“Well they certainly are blue” – those were the first words we uttered when we saw the TR9s up close. At the time, we were standing inside the Shimano tent at Interbike and had spotted the then brand new TR9 in the distance. Our next thought was that these were going to look amazing next to our AeroGeeks green Trek Speed Concept (what can we say, we are suckers for proper color coordination). But then we finally got to checking out the details that Shimano had put into these shoes, and we realized that our first two thoughts did not do these shoes justice – Shimano really had something special on their hands.
The Shimano SH-TR9 Triathlon Shoe
Shimano has been making dedicated triathlon footwear for 13 years, and you can see all that they have learned in the TR9. The TR9 starts with a lightweight, stiff carbon fiber composite sole and a stability-enhancing dual-density, cupped insole. The result is 10/12 stiffness rating for optimum power transfer and a cushioning effect to prepare feet for the final punishing leg of any triathlon.
The upper part of the shoe is made from synthetic leather, which makes the shoe durable and stretch-resistant, at 502 g (size 40). Perforations in upper provide an air intake and exhaust system. This, along with a three-layer ventilation mesh on the upper, allow feet to breathe and dry post-swim. The anatomical toe cap also allows air intake whilst maintaining rigidity and durability.
Combined with 11mm of SPD-SL cleat adjustability, the sole construction offers an additional 11mm of adjustment, doubling the standard fore and aft cleat setting range to help you find the ideal shoe-to-pedal fit.
New for Shimano’s high-end triathlon footwear is the addition of a second Velcro strap on the front of the shoe, offering a more customized fit. An added feature on the top inward-facing strap is a sectioned construction of the end piece, giving the rider the option to neatly trim the strap to match his or her foot size and aerodynamic preferences.
To help riders make time gains in those all-important transitions, the TR9 features a hook-and-loop Velcro Quick Strap, extra-wide collar, and off-set Quick Loop on the heel, all of which simplify foot entry and quicken the rider’s transition onto and off the bike.
The TR9 retails for $199, which is a bit lower than some of the other top-end footwear available on the market. Also available is a women’s specific version in White.
If you had caught our updates on the TR9 in our WiR, you will have noticed that there was a consistent trend in our comments about the TR9 – these are easily the most comfortable triathlon shoes that we have worn to date. The inner is clearly made for sockless riding. Perforations along the entire outside of the shoe, along with ventilation located at your toes, help to keep your feet cool when mother nature turns up the heat.

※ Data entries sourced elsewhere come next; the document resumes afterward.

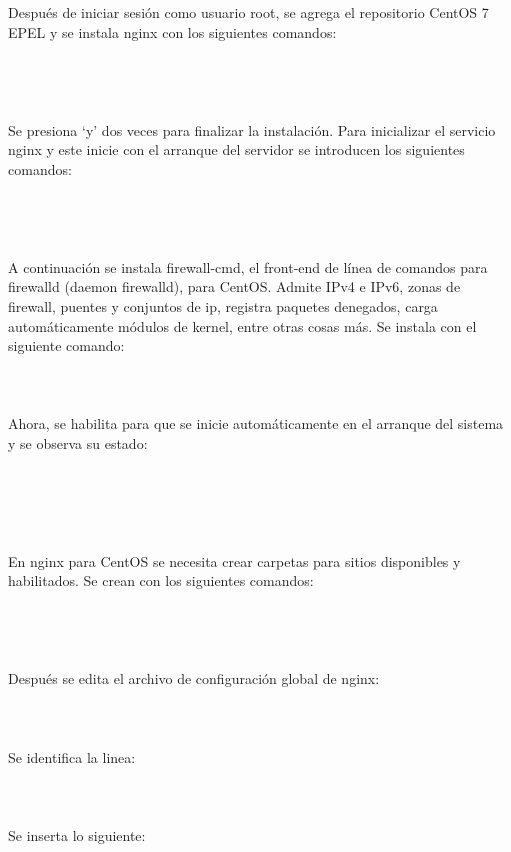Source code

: Después de iniciar sesión como usuario root, se agrega el repositorio CentOS 7 EPEL y se instala nginx con los siguientes comandos:\\
\\
\\
\\
\\
Se presiona ‘y’ dos veces para finalizar la instalación. Para inicializar el servicio nginx y este inicie con el arranque del servidor se introducen los siguientes comandos:\\
\\
\\
\\
\\
A continuación se instala firewall-cmd, el front-end de línea de comandos para firewalld (\gls{daemon} firewalld), para CentOS. Admite IPv4 e IPv6, zonas de firewall, puentes y conjuntos de ip, registra paquetes denegados, carga automáticamente módulos de \gls{kernel}, entre otras cosas más. Se instala con el siguiente comando:\\
\\
\\
\\
Ahora, se habilita para que se inicie automáticamente en el arranque del sistema y se observa su estado:\\
\\
\\
\\
\\
\\
En nginx para CentOS se necesita crear carpetas para sitios disponibles y habilitados. Se crean con los siguientes comandos:\\
\\
\\
\\
\\
Después se edita el archivo de configuración global de nginx:\\
\\
\\
\\
Se identifica la linea:\\
\\
\\
\\
Se inserta lo siguiente:\\
\\
\\
\vspace{0.8cm}

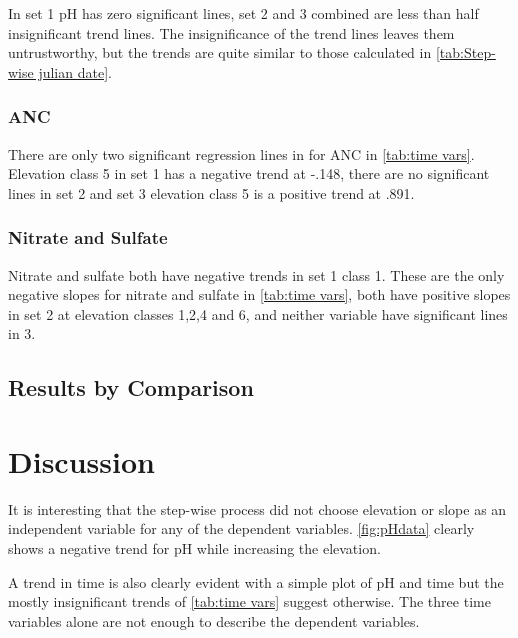 In set 1 pH has zero significant lines, set 2 and 3 combined are less than half insignificant trend lines.  The insignificance of the trend lines leaves them untrustworthy, but the trends are quite similar to those calculated in \autoref{tab:Step-wise julian date}.

\subsubsection{ANC}

There are only two significant regression lines in for ANC in \autoref{tab:time vars}.  Elevation class 5 in set 1 has a negative trend at -.148, there are no significant lines in set 2 and set 3 elevation class 5 is a positive trend at .891.  

\subsubsection{Nitrate and Sulfate}

Nitrate and sulfate both have negative trends in set 1 class 1.  These are the only negative slopes for nitrate and sulfate in \autoref{tab:time vars}, both have positive slopes in set 2 at elevation classes 1,2,4 and 6, and neither variable have significant lines in 3.

\subsection{Results by Comparison}

\section{Discussion}%

It is interesting that the step-wise process did not choose elevation or slope as an independent variable for any of the dependent variables.  \autoref{fig:pHdata} clearly shows a negative trend for pH while increasing the elevation.  %

A trend in time is also clearly evident with a simple plot of pH and time but the mostly insignificant trends of \autoref{tab:time vars} suggest otherwise.  The three time variables alone are not enough to describe the dependent variables.

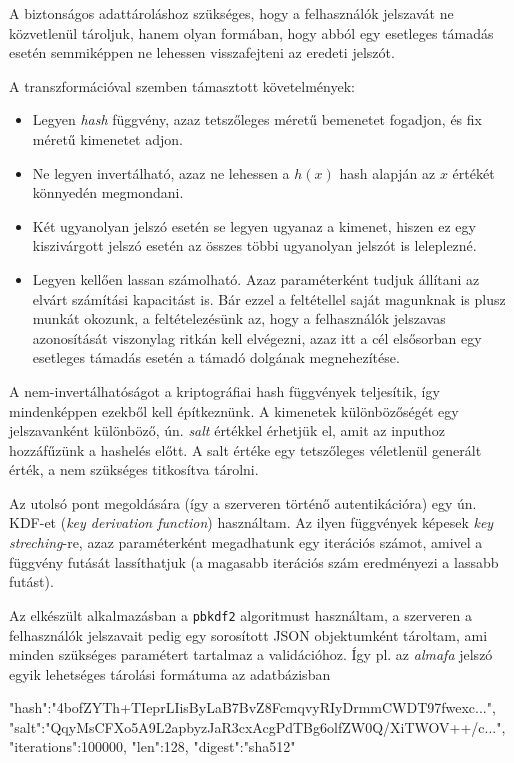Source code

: A biztonságos adattároláshoz szükséges, hogy a felhasználók jelszavát ne
közvetlenül tároljuk, hanem olyan formában, hogy abból egy esetleges támadás
esetén semmiképpen ne lehessen visszafejteni az eredeti jelszót.

A transzformációval szemben támasztott követelmények:

\begin{itemize}
  \item Legyen \emph{hash} függvény, azaz tetszőleges méretű bemenetet fogadjon,
    és fix méretű kimenetet adjon.
  \item Ne legyen invertálható, azaz ne lehessen a $h(x)$ hash alapján az $x$
    értékét könnyedén megmondani.
  \item Két ugyanolyan jelszó esetén se legyen ugyanaz a kimenet, hiszen ez egy
    kiszivárgott jelszó esetén az összes többi ugyanolyan jelszót is leleplezné.
  \item Legyen kellően lassan számolható. Azaz paraméterként tudjuk állítani az
    elvárt számítási kapacitást is. Bár ezzel a feltétellel saját magunknak is
    plusz munkát okozunk, a feltételezésünk az, hogy a felhasználók jelszavas
    azonosítását viszonylag ritkán kell elvégezni, azaz itt a cél elsősorban egy
    esetleges támadás esetén a támadó dolgának megnehezítése.
\end{itemize}

A nem-invertálhatóságot a kriptográfiai hash függvények teljesítik, így
mindenképpen ezekből kell építkeznünk. A kimenetek különbözőségét egy
jelszavanként különböző, ún. \emph{salt} értékkel érhetjük el, amit az inputhoz
hozzáfűzünk a hashelés előtt. A salt értéke egy tetszőleges véletlenül generált
érték, a nem szükséges titkosítva tárolni.

Az utolsó pont megoldására (így a szerveren történő autentikációra) egy ún.
KDF-et (\emph{key derivation function}) használtam. Az ilyen függvények képesek
\emph{key streching}-re, azaz paraméterként megadhatunk egy iterációs számot,
amivel a függvény futását lassíthatjuk (a magasabb iterációs szám eredményezi a
lassabb futást).

Az elkészült alkalmazásban a \texttt{pbkdf2} algoritmust használtam, a szerveren
a felhasználók jelszavait pedig egy sorosított JSON objektumként tároltam, ami
minden szükséges paramétert tartalmaz a validációhoz. Így pl. az \emph{almafa}
jelszó egyik lehetséges tárolási formátuma az adatbázisban

\begin{js}
{
  "hash":"4bofZYTh+TIeprLIisByLaB7BvZ8FcmqvyRIyDrmmCWDT97fwexc...",
  "salt":"QqyMsCFXo5A9L2apbyzJaR3cxAcgPdTBg6olfZW0Q/XiTWOV++/c...",
  "iterations":100000,
  "len":128,
  "digest":"sha512"
}
\end{js}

And when things get wet – and in this sport, that’s just about every ride – the TR9 has a smart trick up its sleeve. The insole is perforated under the toes and arch, allowing for water to more easily get to the vent located under your toes.
The heel loop is another smart piece of work. Up top is plenty big enough for you to reach down and pull your shoe on as you pedal out of T1. Underneath the main loop is a smaller loop for you to rubber band your shoe to your bike.
The main strap has the fairly standard notch to keep it open as it waits for you in transition. But what is really cool is a small piece of Velcro on the strap (and a matching piece of Velcro on the top of the shoe) that helps hold the shoe open wider when the strap is in the open position. This makes getting your foot into the shoe during a flying mount even simpler.
Our only real gripe with the shoe is that the strap closes to the inside, which we have found leads to the strap sometimes brushing against the crank (and yes, we know some of you will tell us that is exactly how a strap is supposed to go—call it a personal preference thing). Shimano has considered this, and intentionally made the end of the strap trim-able to both keep it from rubbing while making it lighter and even a little bit more aero.
Speaking of aero, the golf ball dimpling around the shoes is meant to provide you that extra bit of aero advantage. However, we would like to see some specific data to back that up.
Our only other thought is that while Shimano ranks this a 10 of 12 stiffness rating, we did find these had a touch of give to them. Nothing most will notice, but when worn back-to-back with some of its (albeit more expensive) competitors, we did notice it.
We are fans of the TR9. It’s a lot of good ideas in an extremely comfortable shoe for a very reasonable price. We would say these are a good option for both those looking for an upgrade as well as those looking to make a smart investment in their first tri-specific shoe. As long as you like the color blue, that is.